• **Excerpts from a dataset**
* * *
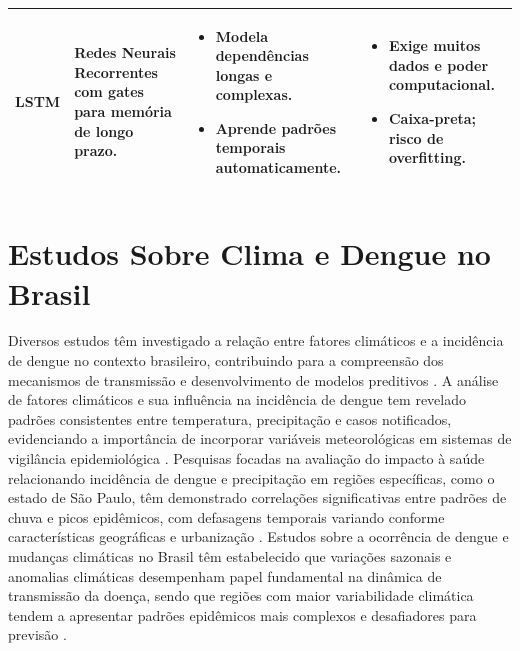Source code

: \begin{table}[!ht]
\begin{tabular}{|p{}|p{}|p{}|p{}|}
    \textbf{LSTM} & Redes Neurais Recorrentes com gates para memória de longo prazo. & \begin{itemize}[leftmargin=*,noitemsep,topsep=0pt] \item Modela dependências longas e complexas. \item Aprende padrões temporais automaticamente. \end{itemize} & \begin{itemize}[leftmargin=*,noitemsep,topsep=0pt] \item Exige muitos dados e poder computacional. \item Caixa-preta; risco de overfitting. \end{itemize} \\ \hline
    \end{tabular}
\end{table}

\section{Estudos Sobre Clima e Dengue no Brasil}

Diversos estudos têm investigado a relação entre fatores climáticos e a incidência de dengue no contexto brasileiro, contribuindo para a compreensão dos mecanismos de transmissão e desenvolvimento de modelos preditivos \cite{the_occurrence_dengue_weather_brazil,analysis_climate_factors_dengue,health_impact_dengue_precipitation_sp}. A análise de fatores climáticos e sua influência na incidência de dengue tem revelado padrões consistentes entre temperatura, precipitação e casos notificados, evidenciando a importância de incorporar variáveis meteorológicas em sistemas de vigilância epidemiológica \cite{analysis_climate_factors_dengue}. Pesquisas focadas na avaliação do impacto à saúde relacionando incidência de dengue e precipitação em regiões específicas, como o estado de São Paulo, têm demonstrado correlações significativas entre padrões de chuva e picos epidêmicos, com defasagens temporais variando conforme características geográficas e urbanização \cite{health_impact_dengue_precipitation_sp}. Estudos sobre a ocorrência de dengue e mudanças climáticas no Brasil têm estabelecido que variações sazonais e anomalias climáticas desempenham papel fundamental na dinâmica de transmissão da doença, sendo que regiões com maior variabilidade climática tendem a apresentar padrões epidêmicos mais complexos e desafiadores para previsão \cite{the_occurrence_dengue_weather_brazil}.

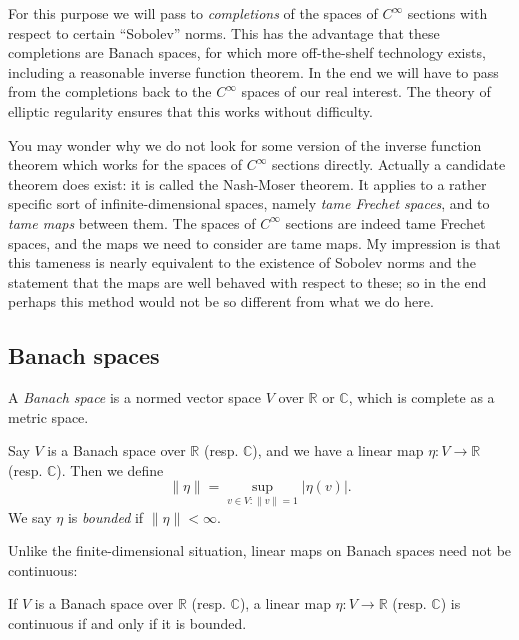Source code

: \documentclass[12pt,letterpaper,reqno]{article}
\numberwithin{equation}{section}
\newcommand{\R}{\ensuremath{\mathbb R}}
\newcommand{\C}{\ensuremath{\mathbb C}}
\newcommand{\abs}[1]{\lvert#1\rvert}
\newcommand{\norm}[1]{\lVert#1\rVert}
\newcommand{\ti}[1]{\textit{#1}}
\begin{document}
For this purpose we will pass to \ti{completions}
of the spaces of $C^\infty$ sections with
respect to certain ``Sobolev'' norms.
This has the advantage that these completions are Banach spaces, for which
more off-the-shelf technology exists, including a
reasonable inverse function theorem. In the end we will have to
pass from the completions back to the $C^\infty$ spaces of
our real interest. The theory of elliptic regularity ensures
that this works without difficulty.

You may wonder why we do not look for some version
of the inverse function theorem which works for the spaces of
$C^\infty$ sections directly. Actually a candidate theorem
does exist: it is called the Nash-Moser theorem. It applies
to a rather specific sort of infinite-dimensional spaces,
namely \ti{tame Frechet spaces}, and to \ti{tame maps} between them.
The spaces of $C^\infty$ sections are indeed tame Frechet spaces,
and the maps we need to consider are tame maps.
My impression is that this tameness is nearly equivalent to
the existence of Sobolev norms and the statement that the maps
are well behaved with respect to these; so in the end perhaps
this method would not be so different from what we do here.


\subsection{Banach spaces}

\begin{defn} A \ti{Banach space} is
a normed vector space $V$ over $\R$ or $\C$, which
is complete as a metric space.
\end{defn}

\begin{defn} Say $V$ is a Banach
space over $\R$ (resp. $\C$), and we have a
linear map $\eta: V \to \R$ (resp. $\C$). Then we define
\begin{equation}
  \norm{\eta} = \sup_{v \in V: \norm{v}=1} \abs{\eta(v)}.
\end{equation}
We say $\eta$ is \ti{bounded} if $\norm{\eta} < \infty$.
\end{defn}

Unlike the finite-dimensional situation, linear maps
on Banach spaces need not be continuous:

\begin{prop}[Continuous = bounded] If $V$ is a Banach space
over $\R$ (resp. $\C$), a linear map $\eta: V \to \R$
(resp. $\C$) is continuous if and only if it is bounded.
\end{prop}
\end{document}
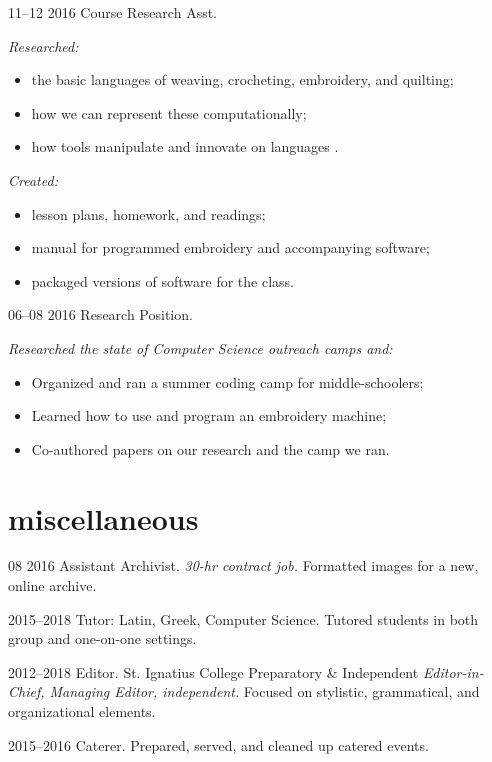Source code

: \documentclass[]{friggeri-cv}
\begin{document}
\begin{entrylist}
  \entry
    {11--12 2016}
    {Course Research Asst.}
    {\GrinnellCollege}
    {\emph{Researched:}
    \begin{itemize}
    \item the basic languages of weaving, crocheting, embroidery, and quilting;
    \item how we can represent these computationally;
    \item how tools manipulate and innovate on languages .
    \end{itemize}
    \emph{Created:} 
    \begin{itemize}
    \item lesson plans, homework, and readings;
    \item manual for programmed embroidery and accompanying software;
    \item packaged versions of software for the class.
    \end{itemize}}
  \entry
    {06--08 2016}
    {Research Position.}
    {\GrinnellCollege}
    {\emph{Researched the state of Computer Science outreach camps and:}
    \begin{itemize}
    \item Organized and ran a summer coding camp for middle-schoolers;
	\item Learned how to use and program an embroidery machine;
	\item Co-authored papers on our research and the camp we ran.
    \end{itemize}
    }
\end{entrylist}

\section{miscellaneous}

\begin{entrylist}
  \entry
    {08 2016}
    {Assistant Archivist.}
    {\GrinnellCollege}
    {\emph{30-hr contract job.} Formatted images for a new, online archive.}
    
  \entry
    {2015--2018}
    {Tutor: Latin, Greek, Computer Science.}
    {\GrinnellCollege}
    {Tutored students in both group and one-on-one settings.}
    
  \entry
    {2012--2018}
    {Editor.}
    {St. Ignatius College Preparatory \& Independent}
    {\emph{Editor-in-Chief, Managing Editor, independent.} Focused on stylistic, grammatical, and organizational elements.}
    
  \entry
    {2015--2016}
    {Caterer.}
    {\GrinnellCollege}
    {Prepared, served, and cleaned up catered events.}
	
\end{entrylist}
\end{document}
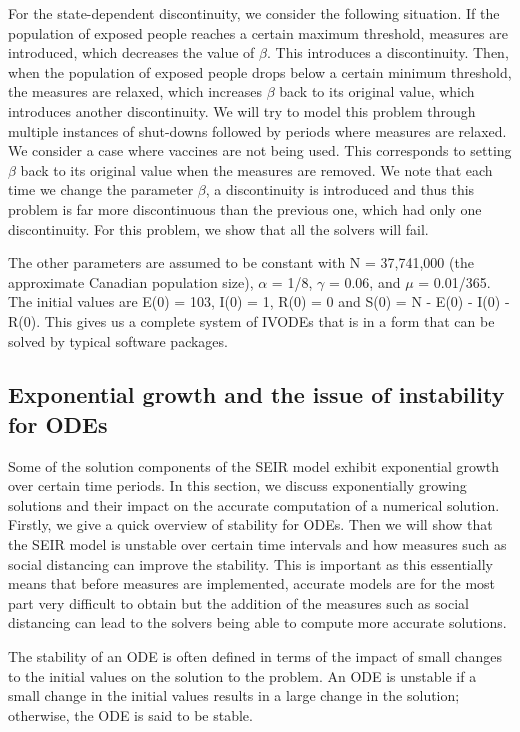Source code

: For the state-dependent discontinuity, we consider the following situation. If the population of exposed people reaches a certain maximum threshold, measures are introduced, which decreases the value of $\beta$. This introduces a discontinuity. Then, when the population of exposed people drops below a certain minimum threshold, the measures are relaxed, which increases $\beta$ back to its original value, which introduces another discontinuity. We will try to model this problem through multiple instances of shut-downs followed by periods where measures are relaxed. We consider a case where vaccines are not being used. This corresponds to setting $\beta$ back to its original value when the measures are removed. We note that each time we change the parameter $\beta$, a discontinuity is introduced and thus this problem is far more discontinuous than the previous one, which had only one discontinuity. For this problem, we show that all the solvers will fail.

The other parameters are assumed to be constant with N = 37,741,000 (the approximate Canadian population size), $\alpha$ = 1/8, $\gamma$ = 0.06, and $\mu$ = 0.01/365. The initial values are E(0) = 103, I(0) = 1, R(0) = 0 and S(0) = N - E(0) - I(0) - R(0). This gives us a complete system of IVODEs that is in a form that can be solved by typical software packages.

\subsection{Exponential growth and the issue of instability for ODEs}
\label{subsection:exponential_growth}
Some of the solution components of the SEIR model exhibit exponential growth over certain time periods. In this section, we discuss exponentially growing solutions and their impact on the accurate computation of a numerical solution. Firstly, we give a quick overview of stability for ODEs. Then we will show that the SEIR model is unstable over certain time intervals and how measures such as social distancing can improve the stability. This is important as this essentially means that before measures are implemented, accurate models are for the most part very difficult to obtain but the addition of the measures such as social distancing can lead to the solvers being able to compute more accurate solutions.

The stability of an ODE is often defined in terms of the impact of small changes to the initial values on the solution to the problem. An ODE is unstable if a small change in the initial values results in a large change in the solution; otherwise, the ODE is said to be stable.

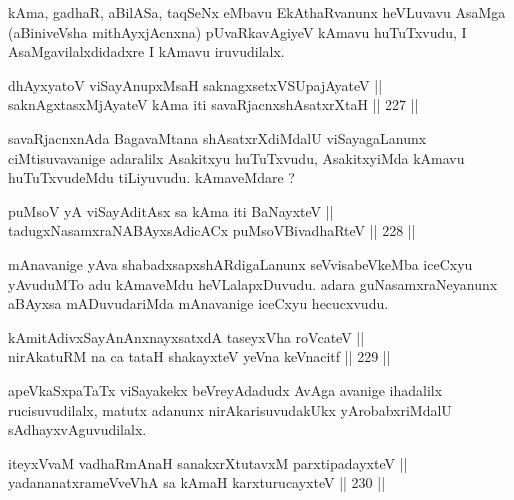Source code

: \begin{artha}
kAma, gadhaR, aBilASa, taqSeNx eMbavu EkAthaRvanunx
heVLuvavu AsaMga (aBiniveVsha mithAyxjAcnxna) pUvaRkavAgiyeV kAmavu
huTuTxvudu, I AsaMgavilalxdidadxre I kAmavu iruvudilalx.
\end{artha}


\begin{shl}
dhAyxyatoV viSayAnupxMsaH saknagxsetxVSUpajAyateV || \\
saknAgxtasxMjAyateV kAma iti savaRjacnxshAsatxrXtaH \hfill || 227 ||  
\end{shl}

\begin{artha}
savaRjacnxnAda BagavaMtana shAsatxrXdiMdalU viSayagaLanunx
ciMtisuvavanige adaralilx Asakitxyu huTuTxvudu, AsakitxyiMda kAmavu
huTuTxvudeMdu tiLiyuvudu. kAmaveMdare ?
\end{artha}

\begin{shl}
puMsoV yA viSayAditAsx sa kAma iti BaNayxteV || \\
tadugxNasamxraNABAyxsAdicACx puMsoV\s BivadhaRteV \hfill || 228 ||  
\end{shl}

\begin{artha}
mAnavanige yAva shabadxsapxshARdigaLanunx seVvisabeVkeMba iceCxyu
yAvuduMTo adu kAmaveMdu heVLalapxDuvudu. adara guNasamxraNeyanunx
aBAyxsa mADuvudariMda mAnavanige iceCxyu hecucxvudu.
\end{artha}

\begin{shl}
kAmitAdivxSayAnAnxnayxsatxdA taseyxVha roVcateV || \\
nirAkatuRM na ca tataH shakayxteV yeVna keVnacitf \hfill || 229 ||  
\end{shl}

\begin{artha}
apeVkaSxpaTaTx viSayakekx beVreyAdadudx AvAga avanige ihadalilx
rucisuvudilalx, matutx adanunx nirAkarisuvudakUkx yArobabxriMdalU
sAdhayxvAguvudilalx.
\end{artha}

\begin{shl}
iteyxVvaM vadhaRmAnaH sana\footnotemark[1]kxrXtutavxM parxtipadayxteV || \\
yadananatxrameVveVhA sa kAmaH karxturucayxteV \hfill || 230 ||  
\end{shl}


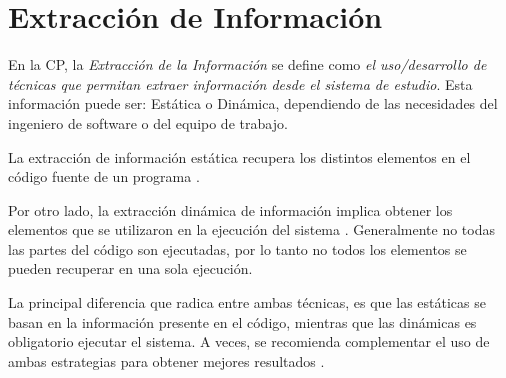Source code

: 



\section{Extracción de Información}

En la CP, la \textit{Extracción de la Información} se define como \textit{el uso/desarrollo de técnicas que permitan extraer información desde el sistema de estudio}. 
Esta información puede ser: Estática o Dinámica, dependiendo de las necesidades del 
ingeniero de software o del equipo de trabajo.

La extracción de información estática recupera los distintos elementos en el código fuente de un programa \cite{AHUL06}. 



Por otro lado, la extracción dinámica de información implica obtener los elementos que se utilizaron en la ejecución del sistema \cite{THBE99}. Generalmente no todas las partes del código son ejecutadas, por lo tanto no todos los elementos se pueden recuperar en una sola ejecución.

 
La principal diferencia que radica entre ambas técnicas,  es que las estáticas se basan en la información presente en el código, mientras que las dinámicas es obligatorio ejecutar el sistema.
A veces, se recomienda complementar el uso de ambas estrategias para obtener mejores resultados \cite{TERD01}.

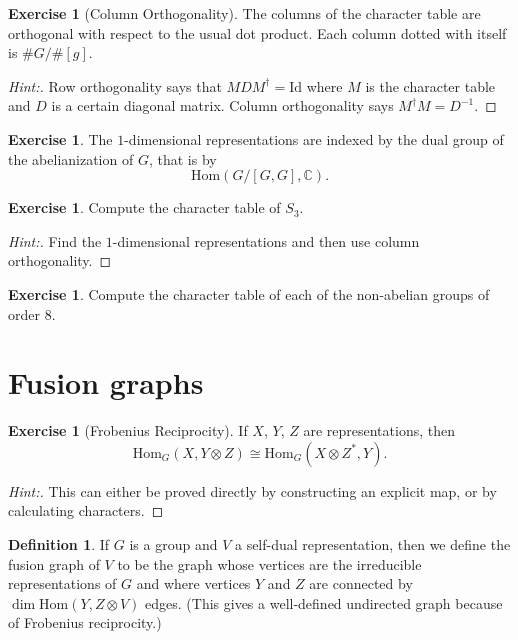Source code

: \documentclass[11pt]{article}
\theoremstyle{plain}
\theoremstyle{definition}
\newtheorem{definition}[proposition]{Definition}
\newtheorem{exercise}[proposition]{Exercise}
\theoremstyle{remark}
\begin{document}
\begin{exercise}[Column Orthogonality]
The columns of the character table are orthogonal with respect to the usual dot product.  Each column dotted with itself is $\#G/\#[g]$.
\end{exercise}
\begin{proof}[Hint:]
Row orthogonality says that $M D M^\dagger = \mathrm{Id}$ where $M$ is the character table and $D$ is a certain diagonal matrix.  Column orthogonality says $M^\dagger M = D^{-1}$.
\end{proof}

\begin{exercise}
The $1$-dimensional representations are indexed by the dual group of the abelianization of $G$, that is by 
$$\mathrm{Hom}(G/[G,G],\mathbb{C}).$$
\end{exercise}

\begin{exercise}
Compute the character table of $S_3$.
\end{exercise}
\begin{proof}[Hint:]
Find the $1$-dimensional representations and then use column orthogonality.
\end{proof}

\begin{exercise}
Compute the character table of each of the non-abelian groups of order $8$.
\end{exercise}

\section{Fusion graphs}

\begin{exercise}[Frobenius Reciprocity]
If $X$, $Y$, $Z$ are representations, then
$$\mathrm{Hom}_G(X, Y \otimes Z) \cong \mathrm{Hom}_G(X \otimes Z^*, Y).$$
\end{exercise}
\begin{proof}[Hint:]
This can either be proved directly by constructing an explicit map, or by calculating characters.
\end{proof}


\begin{definition}
If $G$ is a group and $V$ a self-dual representation, then we define the fusion graph of $V$ to be the graph whose vertices are the irreducible representations of $G$ and where vertices $Y$ and $Z$ are connected by $\dim \mathrm{Hom}(Y,Z\otimes V)$ edges.  (This gives a well-defined undirected graph because of Frobenius reciprocity.)
\end{definition}
\end{document}
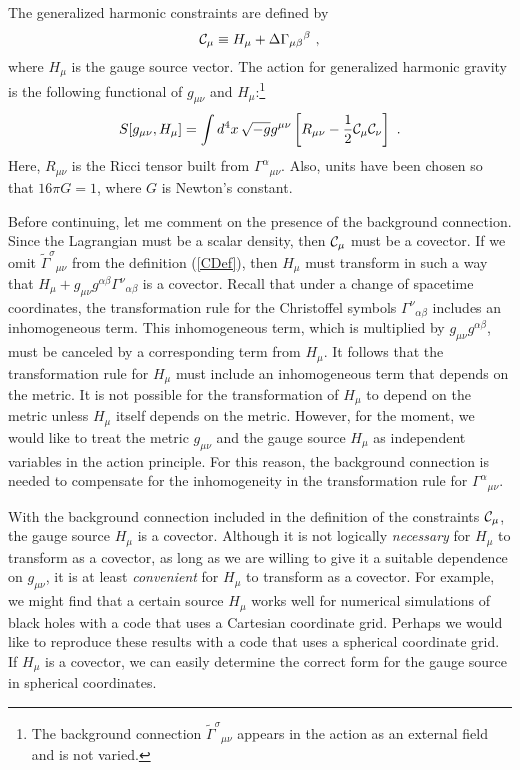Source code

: \documentclass[letterpaper,nofootinbib,prd,amsmath,twocolumn]{revtex4-1}
\begin{document}
The generalized harmonic constraints are defined by
\begin{equation}\label{CDef}
  {\cal C}_\mu \equiv H_\mu + \Delta\Gamma_{\mu\beta}{}^\beta  \ ,
\end{equation} 
where $H_\mu$ is the gauge source vector. 
The  action for generalized harmonic gravity is the following functional of $g_{\mu\nu}$ and 
$H_\mu$:\footnote{The background connection $\tilde\Gamma^\sigma{}_{\mu\nu}$ appears in the action as an external 
field and is not varied.}
\begin{equation}\label{GHaction}
  S[g_{\mu\nu},H_\mu] =  
		\int d^4x \, \sqrt{-g} g^{\mu\nu} \left[ R_{\mu\nu}
		- \frac{1}{2} {\cal C}_\mu {\cal C}_\nu \right]  \ .
\end{equation}
Here, $R_{\mu\nu}$ is the Ricci tensor built from $\Gamma^\alpha{}_{\mu\nu}$. Also,  
units have been chosen so that $16\pi G = 1$, where $G$ is Newton's constant. 

Before continuing, let me comment on the presence of the background connection. 
Since the Lagrangian must be a scalar density, then ${\cal C}_\mu$ must be a covector. 
If we omit $\tilde\Gamma^\sigma{}_{\mu\nu}$ from the definition (\ref{CDef}), then $H_\mu$ 
must transform in such a way that $H_\mu + g_{\mu\nu} g^{\alpha\beta} \Gamma^\nu{}_{\alpha\beta}$ 
is a covector. Recall that under a change of spacetime coordinates, the transformation 
rule for the Christoffel symbols $\Gamma^\nu{}_{\alpha\beta}$ includes an inhomogeneous term. This 
inhomogeneous term, which is multiplied by $g_{\mu\nu} g^{\alpha\beta}$, must be canceled by a 
corresponding term from $H_\mu$. It follows that the transformation rule for 
$H_\mu$ must include an inhomogeneous term that depends on the metric. It is not possible for the 
transformation of $H_\mu$ to depend on the metric unless $H_\mu$ itself depends on the metric. However, 
for the moment, we would like to treat the metric $g_{\mu\nu}$ and the gauge source $H_\mu$ as independent 
variables in the action principle. For this reason, the background connection is needed to 
compensate for the inhomogeneity in the transformation rule for $\Gamma^\alpha{}_{\mu\nu}$. 

With the background connection included in the definition of the constraints ${\cal C}_\mu$, the 
gauge source $H_\mu$ is a covector. Although it is not logically {\em necessary} for $H_\mu$ to transform 
as a covector, as long as we are willing to give it a suitable dependence on $g_{\mu\nu}$, it is at least 
{\em convenient} for $H_\mu$ to transform as a covector.
For example, we might find that a certain source $H_\mu$ works 
well for numerical simulations of black holes with a code that uses a Cartesian coordinate grid. 
Perhaps we would like to reproduce these results with a code that uses a spherical coordinate grid. If $H_\mu$ 
is a covector, we can easily determine the correct form for the gauge source in spherical coordinates. 
\end{document}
* * *
• **Activity**
Transcribe the lines above between the line holding "kAma, gadhaR, aBilASa, taqSeNx" and the line holding "ciMtisuvavanige adaralilx Asakitxyu", inclusive, exactly as they stand and with nothing added.

• **Task answer**
kAma, gadhaR, aBilASa, taqSeNx eMbavu EkAthaRvanunx
heVLuvavu AsaMga (aBiniveVsha mithAyxjAcnxna) pUvaRkavAgiyeV kAmavu
huTuTxvudu, I AsaMgavilalxdidadxre I kAmavu iruvudilalx.
\end{artha}


\begin{shl}
dhAyxyatoV viSayAnupxMsaH saknagxsetxVSUpajAyateV || \\
saknAgxtasxMjAyateV kAma iti savaRjacnxshAsatxrXtaH \hfill || 227 ||  
\end{shl}

\begin{artha}
savaRjacnxnAda BagavaMtana shAsatxrXdiMdalU viSayagaLanunx
ciMtisuvavanige adaralilx Asakitxyu huTuTxvudu, AsakitxyiMda kAmavu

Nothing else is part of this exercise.